RECORDS SHOWN =
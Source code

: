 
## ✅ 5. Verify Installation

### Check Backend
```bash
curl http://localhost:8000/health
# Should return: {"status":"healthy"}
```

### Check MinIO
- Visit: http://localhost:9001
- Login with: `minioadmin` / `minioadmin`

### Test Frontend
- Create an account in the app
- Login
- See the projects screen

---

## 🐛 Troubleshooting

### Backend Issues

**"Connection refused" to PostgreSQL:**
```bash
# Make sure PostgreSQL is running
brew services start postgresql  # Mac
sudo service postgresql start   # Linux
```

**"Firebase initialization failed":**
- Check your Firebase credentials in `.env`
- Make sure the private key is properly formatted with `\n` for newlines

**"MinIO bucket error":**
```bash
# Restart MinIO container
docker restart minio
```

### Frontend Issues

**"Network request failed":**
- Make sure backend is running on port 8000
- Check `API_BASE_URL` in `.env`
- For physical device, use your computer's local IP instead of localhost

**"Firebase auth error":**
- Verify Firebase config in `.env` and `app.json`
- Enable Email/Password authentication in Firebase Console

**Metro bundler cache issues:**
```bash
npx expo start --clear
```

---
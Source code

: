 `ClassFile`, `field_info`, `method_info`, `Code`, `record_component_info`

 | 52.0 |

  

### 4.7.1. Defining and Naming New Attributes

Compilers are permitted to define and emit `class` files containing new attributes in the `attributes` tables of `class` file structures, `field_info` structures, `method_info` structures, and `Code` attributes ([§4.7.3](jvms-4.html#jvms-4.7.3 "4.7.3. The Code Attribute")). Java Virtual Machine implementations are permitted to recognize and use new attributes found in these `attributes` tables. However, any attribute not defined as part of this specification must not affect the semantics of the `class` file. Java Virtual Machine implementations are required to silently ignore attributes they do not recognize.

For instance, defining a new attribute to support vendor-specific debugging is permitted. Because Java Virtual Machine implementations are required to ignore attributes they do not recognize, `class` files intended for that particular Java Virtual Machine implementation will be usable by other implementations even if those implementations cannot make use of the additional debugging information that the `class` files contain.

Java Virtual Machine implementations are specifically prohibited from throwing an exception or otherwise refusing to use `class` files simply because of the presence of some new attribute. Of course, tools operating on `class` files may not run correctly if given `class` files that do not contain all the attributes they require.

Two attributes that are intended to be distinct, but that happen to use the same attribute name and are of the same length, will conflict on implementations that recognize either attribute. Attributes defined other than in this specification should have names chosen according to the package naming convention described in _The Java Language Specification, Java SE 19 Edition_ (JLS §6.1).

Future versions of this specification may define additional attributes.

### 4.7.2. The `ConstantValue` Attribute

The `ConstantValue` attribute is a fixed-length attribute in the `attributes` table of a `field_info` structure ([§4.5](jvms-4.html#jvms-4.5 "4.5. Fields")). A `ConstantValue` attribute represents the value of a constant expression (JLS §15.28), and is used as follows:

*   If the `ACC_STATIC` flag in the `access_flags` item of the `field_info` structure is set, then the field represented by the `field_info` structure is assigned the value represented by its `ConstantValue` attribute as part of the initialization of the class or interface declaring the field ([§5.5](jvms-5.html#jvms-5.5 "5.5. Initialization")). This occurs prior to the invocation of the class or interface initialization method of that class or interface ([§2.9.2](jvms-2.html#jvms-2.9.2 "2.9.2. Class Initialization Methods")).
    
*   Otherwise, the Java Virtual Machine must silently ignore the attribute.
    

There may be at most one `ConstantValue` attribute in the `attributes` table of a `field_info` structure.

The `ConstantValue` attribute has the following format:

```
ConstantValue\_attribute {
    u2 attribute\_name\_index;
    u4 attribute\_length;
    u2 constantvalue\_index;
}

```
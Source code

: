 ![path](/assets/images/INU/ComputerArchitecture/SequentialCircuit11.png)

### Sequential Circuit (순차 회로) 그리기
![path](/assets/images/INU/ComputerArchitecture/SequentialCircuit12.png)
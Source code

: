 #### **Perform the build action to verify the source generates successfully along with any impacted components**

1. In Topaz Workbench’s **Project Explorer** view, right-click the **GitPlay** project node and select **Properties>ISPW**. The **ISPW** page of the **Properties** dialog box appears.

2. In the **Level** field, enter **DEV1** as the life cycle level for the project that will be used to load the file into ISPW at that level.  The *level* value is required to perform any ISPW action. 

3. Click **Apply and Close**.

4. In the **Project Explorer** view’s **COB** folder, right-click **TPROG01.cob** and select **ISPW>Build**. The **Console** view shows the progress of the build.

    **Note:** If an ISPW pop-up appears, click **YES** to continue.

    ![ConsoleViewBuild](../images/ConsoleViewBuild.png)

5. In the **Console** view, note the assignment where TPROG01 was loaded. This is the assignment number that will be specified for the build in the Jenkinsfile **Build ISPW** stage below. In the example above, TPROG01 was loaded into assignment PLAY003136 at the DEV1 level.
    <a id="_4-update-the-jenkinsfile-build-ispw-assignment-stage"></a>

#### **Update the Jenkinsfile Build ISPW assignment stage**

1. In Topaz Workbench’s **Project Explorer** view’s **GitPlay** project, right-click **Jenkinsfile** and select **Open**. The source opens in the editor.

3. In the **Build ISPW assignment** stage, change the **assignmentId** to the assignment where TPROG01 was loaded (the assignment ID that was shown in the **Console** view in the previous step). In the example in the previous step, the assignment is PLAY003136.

THE TASK =
All that is needed is a number: the count of lines in the listing that hold "appears".

RESULT =
2